The Weekly Review

by Chris Bowler

Getting started with the Zettelkastën

I’ve been wrestling with the usage of the Zettelkasten method for months. At first, my interest was merely piqued. Then I started to consider how I could benefit from using this method. Finally, I started to consider how to get started.

That eventually led to purchasing How to Take Smart Notes, which has been an enjoyable read (I’m currently about 75% finished). The problem? The focus has been very much on why you should use this method, but hardly much at all has been said about how you use it. Or rather, how one gets started.

This has led to a lot of review of previous blog articles I’ve read previously, then a lot of Google searches. Finally, I ended up back at Zettelkasten.de, landed on their curated article overview, and started reading through every post mentioned there.

Under the topic of what to store in your first note, this thought well captured the mental state I found myself in:

Starting your Zettelkasten note archive can be confusing at first. Getting it right first seems so important to some folks that they get stuck completely – paralysis by analysis.

Thankfully, I found inspiration in one of the other posts mentioned near the top of the overview. In a discussion of why categories are a bad idea, Christian states the following:

If you’re stuck setting up your knowledge management system, stop setting up anything at all.

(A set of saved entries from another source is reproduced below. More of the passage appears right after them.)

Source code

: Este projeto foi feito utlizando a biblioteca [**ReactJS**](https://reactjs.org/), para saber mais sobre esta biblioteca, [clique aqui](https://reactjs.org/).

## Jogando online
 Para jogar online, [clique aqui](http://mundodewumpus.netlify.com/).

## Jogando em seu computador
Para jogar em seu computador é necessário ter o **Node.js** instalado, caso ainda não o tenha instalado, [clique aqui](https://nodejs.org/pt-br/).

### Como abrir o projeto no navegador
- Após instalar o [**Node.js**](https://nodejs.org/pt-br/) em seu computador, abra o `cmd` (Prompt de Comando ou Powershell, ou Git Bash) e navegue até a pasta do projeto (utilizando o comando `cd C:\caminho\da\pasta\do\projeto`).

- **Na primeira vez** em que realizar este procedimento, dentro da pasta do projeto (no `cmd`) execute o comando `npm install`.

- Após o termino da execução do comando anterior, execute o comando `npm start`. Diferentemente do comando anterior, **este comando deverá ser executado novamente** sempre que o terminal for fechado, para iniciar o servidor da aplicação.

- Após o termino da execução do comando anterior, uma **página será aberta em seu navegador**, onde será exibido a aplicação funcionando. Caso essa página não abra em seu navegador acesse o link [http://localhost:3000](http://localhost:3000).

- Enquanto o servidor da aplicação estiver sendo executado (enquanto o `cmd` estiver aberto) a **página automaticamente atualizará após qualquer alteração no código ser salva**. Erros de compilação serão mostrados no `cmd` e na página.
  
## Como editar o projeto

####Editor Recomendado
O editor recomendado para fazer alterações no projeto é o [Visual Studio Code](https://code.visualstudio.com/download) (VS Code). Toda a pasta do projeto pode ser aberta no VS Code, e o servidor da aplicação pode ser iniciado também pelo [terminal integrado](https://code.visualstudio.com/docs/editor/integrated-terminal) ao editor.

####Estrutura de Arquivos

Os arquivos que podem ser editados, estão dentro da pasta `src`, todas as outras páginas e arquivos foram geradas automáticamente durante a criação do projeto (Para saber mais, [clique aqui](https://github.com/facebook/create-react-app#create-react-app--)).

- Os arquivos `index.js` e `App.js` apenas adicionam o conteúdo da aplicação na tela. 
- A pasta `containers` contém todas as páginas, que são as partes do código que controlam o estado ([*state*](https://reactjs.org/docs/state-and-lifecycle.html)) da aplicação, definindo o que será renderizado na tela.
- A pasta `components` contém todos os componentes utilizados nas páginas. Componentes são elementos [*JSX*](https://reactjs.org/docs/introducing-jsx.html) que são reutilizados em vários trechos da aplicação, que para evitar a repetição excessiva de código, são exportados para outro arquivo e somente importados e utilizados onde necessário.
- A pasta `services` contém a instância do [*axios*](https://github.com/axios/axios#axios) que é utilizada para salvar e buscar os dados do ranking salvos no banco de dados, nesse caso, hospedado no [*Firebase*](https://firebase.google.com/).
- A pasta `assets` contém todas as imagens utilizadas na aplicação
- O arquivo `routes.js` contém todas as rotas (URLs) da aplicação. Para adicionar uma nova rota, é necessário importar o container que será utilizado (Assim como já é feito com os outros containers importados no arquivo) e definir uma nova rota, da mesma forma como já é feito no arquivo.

Just add information to it. Store text in files of your liking and put them in a folder if you’re uncertain which software to use. Starting is always better than not doing a thing. You can’t analyze your way into the perfect system without getting your hands dirty. Only experience reveals where the bottlenecks are, and whether you are really going to use (or miss) the oh-so-awesome feature X of the super expensive app Y.

I hope to have more to discuss in the coming weeks.

Regarding notes, this update from the Ulysses team caught my eye.

In addition to that, version 18 will bring the ability to use Ulysses’ own file format in external folders. This is bigger than it sounds, as it removes almost all of the limitations when working with these folders. You’ll not only be able to use all of Ulysses’ Markdown XL tags, but also to add writing goals, images, keywords and notes. Dropbox will therefore become a serious alternative for anyone who can’t – or doesn’t want to – rely on iCloud for synchronization. We’re happy about willing testers for this one, too.

As I’ve thought about adopting the Zettelkasten method, I’ve wondered whether Ulysses was a good choice. One concern with these types of things in lock-in: if I invest a lot of time putting notes into Ulysses, what happens if I ever stop using the product? Can I easily get my notes out of it?

Using Ulysses with external folders was a thought I had. This news that the advanced formatting Ulysses provides would be available for use with external folders caught my attention as it’s not currently possible. My research continues.